──────── Input material ────────

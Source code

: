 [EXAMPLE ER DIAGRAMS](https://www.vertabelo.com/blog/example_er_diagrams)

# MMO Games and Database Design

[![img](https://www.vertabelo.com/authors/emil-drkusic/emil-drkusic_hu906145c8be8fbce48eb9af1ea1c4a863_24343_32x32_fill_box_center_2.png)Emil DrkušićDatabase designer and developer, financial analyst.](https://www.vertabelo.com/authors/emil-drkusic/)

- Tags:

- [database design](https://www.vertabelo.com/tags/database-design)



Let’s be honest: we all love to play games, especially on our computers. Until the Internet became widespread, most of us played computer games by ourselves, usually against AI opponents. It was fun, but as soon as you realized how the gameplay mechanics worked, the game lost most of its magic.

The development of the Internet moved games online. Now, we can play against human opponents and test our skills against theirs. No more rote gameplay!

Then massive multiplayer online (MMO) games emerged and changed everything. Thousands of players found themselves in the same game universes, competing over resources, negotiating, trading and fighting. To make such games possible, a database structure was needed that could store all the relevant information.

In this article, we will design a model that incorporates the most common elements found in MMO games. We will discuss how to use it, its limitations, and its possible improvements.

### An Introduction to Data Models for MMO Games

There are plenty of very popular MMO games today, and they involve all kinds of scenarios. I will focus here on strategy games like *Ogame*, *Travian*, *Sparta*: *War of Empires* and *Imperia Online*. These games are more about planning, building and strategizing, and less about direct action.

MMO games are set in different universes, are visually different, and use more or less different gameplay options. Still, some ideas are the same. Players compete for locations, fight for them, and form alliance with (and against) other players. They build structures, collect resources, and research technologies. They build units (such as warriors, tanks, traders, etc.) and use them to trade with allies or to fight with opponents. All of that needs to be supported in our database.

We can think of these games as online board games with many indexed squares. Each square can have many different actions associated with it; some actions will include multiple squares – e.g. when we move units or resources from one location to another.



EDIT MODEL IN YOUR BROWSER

────────

*About this task*
With "less" as the string to match, show every line of the entries above that has it.

*Result*
There are plenty of very popular MMO games today, and they involve all kinds of scenarios. I will focus here on strategy games like *Ogame*, *Travian*, *Sparta*: *War of Empires* and *Imperia Online*. These games are more about planning, building and strategizing, and less about direct action.
MMO games are set in different universes, are visually different, and use more or less different gameplay options. Still, some ideas are the same. Players compete for locations, fight for them, and form alliance with (and against) other players. They build structures, collect resources, and research technologies. They build units (such as warriors, tanks, traders, etc.) and use them to trade with allies or to fight with opponents. All of that needs to be supported in our database.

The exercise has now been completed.